Collected data
▽

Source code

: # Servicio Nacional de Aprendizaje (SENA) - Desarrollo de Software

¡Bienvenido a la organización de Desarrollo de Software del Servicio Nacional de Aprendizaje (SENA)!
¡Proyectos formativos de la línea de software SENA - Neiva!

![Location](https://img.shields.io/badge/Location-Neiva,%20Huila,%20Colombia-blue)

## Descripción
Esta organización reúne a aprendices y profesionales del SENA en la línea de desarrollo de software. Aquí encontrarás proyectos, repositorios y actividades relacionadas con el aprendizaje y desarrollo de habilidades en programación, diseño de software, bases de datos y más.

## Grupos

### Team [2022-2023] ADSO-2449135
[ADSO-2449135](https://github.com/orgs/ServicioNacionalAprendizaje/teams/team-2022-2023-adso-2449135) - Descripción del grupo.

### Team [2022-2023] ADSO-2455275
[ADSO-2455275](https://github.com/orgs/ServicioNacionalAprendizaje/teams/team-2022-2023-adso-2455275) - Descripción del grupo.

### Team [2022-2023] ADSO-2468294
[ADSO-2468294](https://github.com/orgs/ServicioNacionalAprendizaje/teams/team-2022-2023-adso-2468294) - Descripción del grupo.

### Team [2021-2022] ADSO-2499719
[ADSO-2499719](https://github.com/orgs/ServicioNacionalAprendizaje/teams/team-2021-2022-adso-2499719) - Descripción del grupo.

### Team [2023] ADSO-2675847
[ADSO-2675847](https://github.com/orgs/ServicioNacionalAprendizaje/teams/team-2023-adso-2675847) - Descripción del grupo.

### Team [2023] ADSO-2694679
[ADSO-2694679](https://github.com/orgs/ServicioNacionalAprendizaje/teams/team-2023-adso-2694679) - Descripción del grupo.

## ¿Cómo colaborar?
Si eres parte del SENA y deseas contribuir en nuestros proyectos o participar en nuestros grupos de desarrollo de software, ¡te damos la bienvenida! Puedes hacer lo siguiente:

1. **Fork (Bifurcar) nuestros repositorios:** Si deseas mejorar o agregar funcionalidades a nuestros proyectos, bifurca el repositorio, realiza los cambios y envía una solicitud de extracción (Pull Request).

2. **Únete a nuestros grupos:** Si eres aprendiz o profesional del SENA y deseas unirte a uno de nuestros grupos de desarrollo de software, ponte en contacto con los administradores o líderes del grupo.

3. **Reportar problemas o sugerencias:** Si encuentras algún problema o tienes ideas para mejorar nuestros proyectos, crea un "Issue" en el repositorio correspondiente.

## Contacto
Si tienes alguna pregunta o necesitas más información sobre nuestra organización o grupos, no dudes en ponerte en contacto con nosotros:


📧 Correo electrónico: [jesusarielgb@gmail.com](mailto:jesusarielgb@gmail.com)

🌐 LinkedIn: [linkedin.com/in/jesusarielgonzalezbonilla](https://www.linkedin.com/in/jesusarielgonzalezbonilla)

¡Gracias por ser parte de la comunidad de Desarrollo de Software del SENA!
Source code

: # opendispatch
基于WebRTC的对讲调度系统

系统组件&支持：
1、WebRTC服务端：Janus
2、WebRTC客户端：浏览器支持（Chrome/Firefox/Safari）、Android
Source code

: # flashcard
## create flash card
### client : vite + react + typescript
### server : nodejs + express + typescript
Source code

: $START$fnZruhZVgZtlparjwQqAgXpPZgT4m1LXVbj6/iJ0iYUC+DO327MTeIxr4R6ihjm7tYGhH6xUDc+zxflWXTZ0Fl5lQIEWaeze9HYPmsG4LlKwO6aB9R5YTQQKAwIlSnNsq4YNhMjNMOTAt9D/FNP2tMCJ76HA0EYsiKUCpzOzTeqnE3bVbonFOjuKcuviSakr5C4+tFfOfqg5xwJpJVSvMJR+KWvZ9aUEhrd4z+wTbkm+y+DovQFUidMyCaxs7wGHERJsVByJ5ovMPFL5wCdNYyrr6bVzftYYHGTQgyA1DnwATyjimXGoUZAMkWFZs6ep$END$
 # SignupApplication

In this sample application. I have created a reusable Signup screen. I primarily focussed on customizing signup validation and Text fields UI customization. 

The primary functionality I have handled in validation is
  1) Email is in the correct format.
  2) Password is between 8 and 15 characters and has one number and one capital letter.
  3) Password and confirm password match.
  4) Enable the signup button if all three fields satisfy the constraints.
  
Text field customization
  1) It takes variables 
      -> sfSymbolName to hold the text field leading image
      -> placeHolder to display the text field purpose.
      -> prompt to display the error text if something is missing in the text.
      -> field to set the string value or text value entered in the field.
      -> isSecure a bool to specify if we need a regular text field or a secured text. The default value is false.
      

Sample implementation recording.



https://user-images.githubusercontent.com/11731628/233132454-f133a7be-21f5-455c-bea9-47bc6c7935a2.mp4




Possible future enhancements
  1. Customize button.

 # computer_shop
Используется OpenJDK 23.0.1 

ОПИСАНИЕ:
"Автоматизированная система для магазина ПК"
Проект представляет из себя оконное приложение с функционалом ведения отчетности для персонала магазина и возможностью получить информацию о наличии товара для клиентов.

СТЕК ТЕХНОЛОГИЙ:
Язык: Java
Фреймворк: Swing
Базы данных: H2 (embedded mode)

△

_Problem to work on_
Write out the entries in full, exactly as given.

_Task solution_
Source code

: # Servicio Nacional de Aprendizaje (SENA) - Desarrollo de Software

¡Bienvenido a la organización de Desarrollo de Software del Servicio Nacional de Aprendizaje (SENA)!
¡Proyectos formativos de la línea de software SENA - Neiva!

![Location](https://img.shields.io/badge/Location-Neiva,%20Huila,%20Colombia-blue)

## Descripción
Esta organización reúne a aprendices y profesionales del SENA en la línea de desarrollo de software. Aquí encontrarás proyectos, repositorios y actividades relacionadas con el aprendizaje y desarrollo de habilidades en programación, diseño de software, bases de datos y más.

## Grupos

### Team [2022-2023] ADSO-2449135
[ADSO-2449135](https://github.com/orgs/ServicioNacionalAprendizaje/teams/team-2022-2023-adso-2449135) - Descripción del grupo.

### Team [2022-2023] ADSO-2455275
[ADSO-2455275](https://github.com/orgs/ServicioNacionalAprendizaje/teams/team-2022-2023-adso-2455275) - Descripción del grupo.

### Team [2022-2023] ADSO-2468294
[ADSO-2468294](https://github.com/orgs/ServicioNacionalAprendizaje/teams/team-2022-2023-adso-2468294) - Descripción del grupo.

### Team [2021-2022] ADSO-2499719
[ADSO-2499719](https://github.com/orgs/ServicioNacionalAprendizaje/teams/team-2021-2022-adso-2499719) - Descripción del grupo.

### Team [2023] ADSO-2675847
[ADSO-2675847](https://github.com/orgs/ServicioNacionalAprendizaje/teams/team-2023-adso-2675847) - Descripción del grupo.

### Team [2023] ADSO-2694679
[ADSO-2694679](https://github.com/orgs/ServicioNacionalAprendizaje/teams/team-2023-adso-2694679) - Descripción del grupo.

## ¿Cómo colaborar?
Si eres parte del SENA y deseas contribuir en nuestros proyectos o participar en nuestros grupos de desarrollo de software, ¡te damos la bienvenida! Puedes hacer lo siguiente:

1. **Fork (Bifurcar) nuestros repositorios:** Si deseas mejorar o agregar funcionalidades a nuestros proyectos, bifurca el repositorio, realiza los cambios y envía una solicitud de extracción (Pull Request).

2. **Únete a nuestros grupos:** Si eres aprendiz o profesional del SENA y deseas unirte a uno de nuestros grupos de desarrollo de software, ponte en contacto con los administradores o líderes del grupo.

3. **Reportar problemas o sugerencias:** Si encuentras algún problema o tienes ideas para mejorar nuestros proyectos, crea un "Issue" en el repositorio correspondiente.

## Contacto
Si tienes alguna pregunta o necesitas más información sobre nuestra organización o grupos, no dudes en ponerte en contacto con nosotros:


📧 Correo electrónico: [jesusarielgb@gmail.com](mailto:jesusarielgb@gmail.com)

🌐 LinkedIn: [linkedin.com/in/jesusarielgonzalezbonilla](https://www.linkedin.com/in/jesusarielgonzalezbonilla)

¡Gracias por ser parte de la comunidad de Desarrollo de Software del SENA!
Source code

: # opendispatch
基于WebRTC的对讲调度系统

系统组件&支持：
1、WebRTC服务端：Janus
2、WebRTC客户端：浏览器支持（Chrome/Firefox/Safari）、Android
Source code

: # flashcard
## create flash card
### client : vite + react + typescript
### server : nodejs + express + typescript
Source code

: $START$fnZruhZVgZtlparjwQqAgXpPZgT4m1LXVbj6/iJ0iYUC+DO327MTeIxr4R6ihjm7tYGhH6xUDc+zxflWXTZ0Fl5lQIEWaeze9HYPmsG4LlKwO6aB9R5YTQQKAwIlSnNsq4YNhMjNMOTAt9D/FNP2tMCJ76HA0EYsiKUCpzOzTeqnE3bVbonFOjuKcuviSakr5C4+tFfOfqg5xwJpJVSvMJR+KWvZ9aUEhrd4z+wTbkm+y+DovQFUidMyCaxs7wGHERJsVByJ5ovMPFL5wCdNYyrr6bVzftYYHGTQgyA1DnwATyjimXGoUZAMkWFZs6ep$END$
 # SignupApplication

In this sample application. I have created a reusable Signup screen. I primarily focussed on customizing signup validation and Text fields UI customization. 

The primary functionality I have handled in validation is
  1) Email is in the correct format.
  2) Password is between 8 and 15 characters and has one number and one capital letter.
  3) Password and confirm password match.
  4) Enable the signup button if all three fields satisfy the constraints.
  
Text field customization
  1) It takes variables 
      -> sfSymbolName to hold the text field leading image
      -> placeHolder to display the text field purpose.
      -> prompt to display the error text if something is missing in the text.
      -> field to set the string value or text value entered in the field.
      -> isSecure a bool to specify if we need a regular text field or a secured text. The default value is false.
      

Sample implementation recording.



https://user-images.githubusercontent.com/11731628/233132454-f133a7be-21f5-455c-bea9-47bc6c7935a2.mp4




Possible future enhancements
  1. Customize button.

 # computer_shop
Используется OpenJDK 23.0.1 

ОПИСАНИЕ:
"Автоматизированная система для магазина ПК"
Проект представляет из себя оконное приложение с функционалом ведения отчетности для персонала магазина и возможностью получить информацию о наличии товара для клиентов.

СТЕК ТЕХНОЛОГИЙ:
Язык: Java
Фреймворк: Swing
Базы данных: H2 (embedded mode)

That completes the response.